Stored data entries:
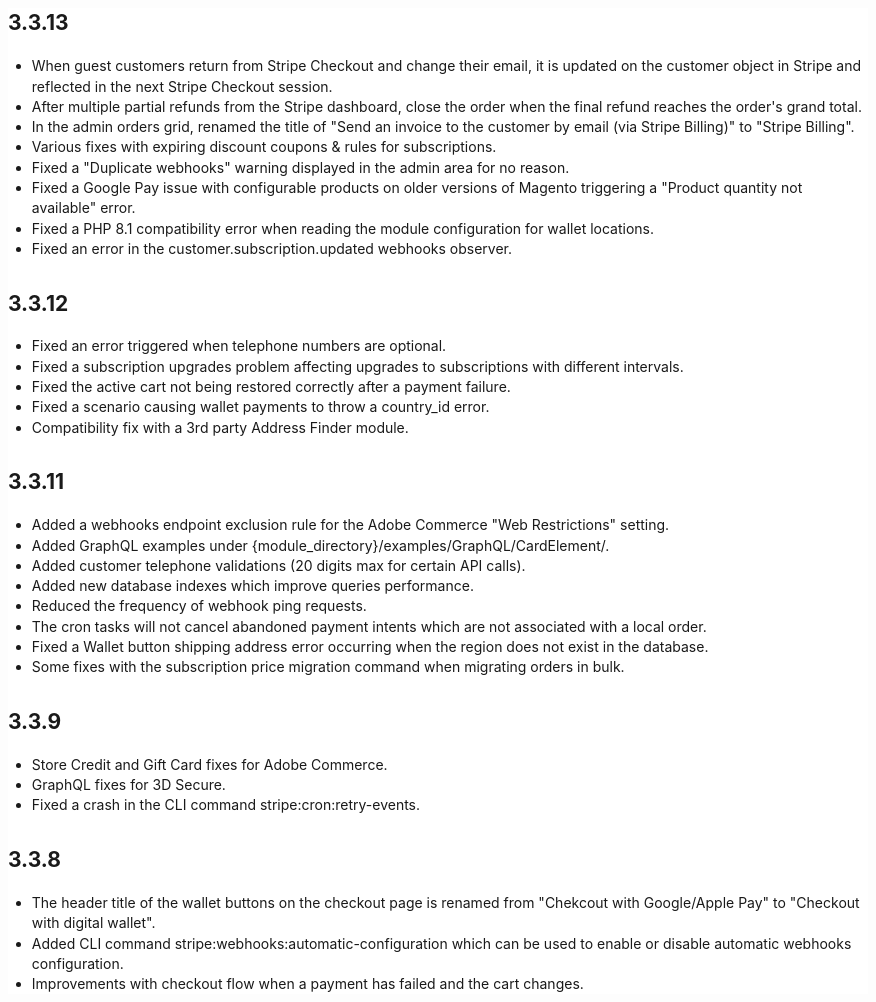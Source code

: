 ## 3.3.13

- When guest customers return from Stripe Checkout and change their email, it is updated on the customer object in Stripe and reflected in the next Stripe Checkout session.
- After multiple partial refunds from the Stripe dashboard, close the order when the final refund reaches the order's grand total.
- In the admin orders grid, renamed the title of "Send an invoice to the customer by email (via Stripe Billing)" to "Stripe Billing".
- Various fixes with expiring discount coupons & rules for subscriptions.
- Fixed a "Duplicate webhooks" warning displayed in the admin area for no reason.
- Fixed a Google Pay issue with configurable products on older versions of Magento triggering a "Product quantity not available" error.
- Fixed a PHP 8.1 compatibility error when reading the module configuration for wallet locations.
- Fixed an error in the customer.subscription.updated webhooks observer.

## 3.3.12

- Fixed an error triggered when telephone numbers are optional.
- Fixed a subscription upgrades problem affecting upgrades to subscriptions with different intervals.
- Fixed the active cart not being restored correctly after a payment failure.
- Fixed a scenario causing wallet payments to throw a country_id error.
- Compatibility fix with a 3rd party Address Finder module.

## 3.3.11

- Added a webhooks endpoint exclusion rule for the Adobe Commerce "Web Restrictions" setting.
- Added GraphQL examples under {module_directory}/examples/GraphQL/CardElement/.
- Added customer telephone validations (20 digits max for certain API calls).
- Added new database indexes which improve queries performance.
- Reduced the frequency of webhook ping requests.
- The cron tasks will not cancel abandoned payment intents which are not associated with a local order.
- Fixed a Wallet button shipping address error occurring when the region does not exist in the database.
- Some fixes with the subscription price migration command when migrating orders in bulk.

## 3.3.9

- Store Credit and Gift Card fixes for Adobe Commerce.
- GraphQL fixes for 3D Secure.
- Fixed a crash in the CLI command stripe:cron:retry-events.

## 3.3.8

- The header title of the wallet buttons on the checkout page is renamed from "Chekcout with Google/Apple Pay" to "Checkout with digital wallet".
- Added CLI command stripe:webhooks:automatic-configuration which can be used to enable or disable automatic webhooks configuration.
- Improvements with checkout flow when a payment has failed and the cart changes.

---

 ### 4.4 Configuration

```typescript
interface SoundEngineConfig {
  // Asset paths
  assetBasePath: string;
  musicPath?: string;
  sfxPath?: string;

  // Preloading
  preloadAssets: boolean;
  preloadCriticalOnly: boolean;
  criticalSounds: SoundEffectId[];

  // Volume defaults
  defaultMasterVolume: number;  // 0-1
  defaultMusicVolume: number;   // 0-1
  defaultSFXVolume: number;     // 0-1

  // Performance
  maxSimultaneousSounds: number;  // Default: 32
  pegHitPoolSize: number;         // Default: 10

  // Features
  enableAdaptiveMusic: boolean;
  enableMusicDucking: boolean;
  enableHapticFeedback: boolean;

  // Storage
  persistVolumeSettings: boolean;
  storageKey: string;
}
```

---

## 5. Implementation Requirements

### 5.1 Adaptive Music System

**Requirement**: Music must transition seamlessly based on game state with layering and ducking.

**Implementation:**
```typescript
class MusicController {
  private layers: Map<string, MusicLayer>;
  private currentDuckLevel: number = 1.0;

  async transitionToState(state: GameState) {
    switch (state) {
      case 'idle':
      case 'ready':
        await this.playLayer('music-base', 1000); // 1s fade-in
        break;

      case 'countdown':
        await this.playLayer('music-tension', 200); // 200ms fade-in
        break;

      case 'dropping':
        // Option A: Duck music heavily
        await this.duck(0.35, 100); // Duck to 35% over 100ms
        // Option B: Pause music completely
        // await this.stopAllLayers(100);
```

* * *

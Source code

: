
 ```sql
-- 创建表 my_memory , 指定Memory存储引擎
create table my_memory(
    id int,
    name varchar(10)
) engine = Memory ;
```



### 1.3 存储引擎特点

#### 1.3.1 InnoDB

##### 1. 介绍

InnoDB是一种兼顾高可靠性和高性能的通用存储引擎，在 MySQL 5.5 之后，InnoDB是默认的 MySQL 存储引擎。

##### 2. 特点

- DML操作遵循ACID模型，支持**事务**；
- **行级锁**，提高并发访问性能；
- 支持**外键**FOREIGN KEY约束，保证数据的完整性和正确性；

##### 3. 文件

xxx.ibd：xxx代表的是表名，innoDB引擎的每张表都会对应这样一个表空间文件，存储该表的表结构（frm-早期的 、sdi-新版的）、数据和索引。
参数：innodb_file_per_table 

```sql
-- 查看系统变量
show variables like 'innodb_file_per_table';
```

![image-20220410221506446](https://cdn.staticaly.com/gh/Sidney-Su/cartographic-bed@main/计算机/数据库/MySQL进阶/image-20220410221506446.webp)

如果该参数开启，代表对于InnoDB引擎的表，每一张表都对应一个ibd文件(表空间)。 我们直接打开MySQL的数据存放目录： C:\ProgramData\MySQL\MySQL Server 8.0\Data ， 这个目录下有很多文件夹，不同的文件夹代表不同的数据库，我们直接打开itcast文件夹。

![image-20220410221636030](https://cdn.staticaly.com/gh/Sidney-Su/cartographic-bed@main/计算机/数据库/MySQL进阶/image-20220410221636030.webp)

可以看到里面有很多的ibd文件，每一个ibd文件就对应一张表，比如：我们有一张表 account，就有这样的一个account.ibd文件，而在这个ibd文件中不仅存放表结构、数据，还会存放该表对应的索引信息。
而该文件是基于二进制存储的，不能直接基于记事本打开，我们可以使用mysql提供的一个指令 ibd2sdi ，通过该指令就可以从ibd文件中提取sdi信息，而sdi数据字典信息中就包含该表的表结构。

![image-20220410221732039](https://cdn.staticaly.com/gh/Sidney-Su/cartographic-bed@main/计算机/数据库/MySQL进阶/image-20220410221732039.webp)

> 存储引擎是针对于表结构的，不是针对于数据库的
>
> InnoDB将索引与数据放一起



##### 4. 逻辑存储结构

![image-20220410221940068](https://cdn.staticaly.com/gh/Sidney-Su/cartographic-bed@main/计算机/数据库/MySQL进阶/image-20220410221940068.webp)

TASK DETAILS →
Out of the data above, give again only the lines starting at the one holding "- Fixed a Wallet" and ending at the one holding "- Improvements with", unchanged.

REPLY →
- Fixed a Wallet button shipping address error occurring when the region does not exist in the database.
- Some fixes with the subscription price migration command when migrating orders in bulk.

## 3.3.9

- Store Credit and Gift Card fixes for Adobe Commerce.
- GraphQL fixes for 3D Secure.
- Fixed a crash in the CLI command stripe:cron:retry-events.

## 3.3.8

- The header title of the wallet buttons on the checkout page is renamed from "Chekcout with Google/Apple Pay" to "Checkout with digital wallet".
- Added CLI command stripe:webhooks:automatic-configuration which can be used to enable or disable automatic webhooks configuration.
- Improvements with checkout flow when a payment has failed and the cart changes.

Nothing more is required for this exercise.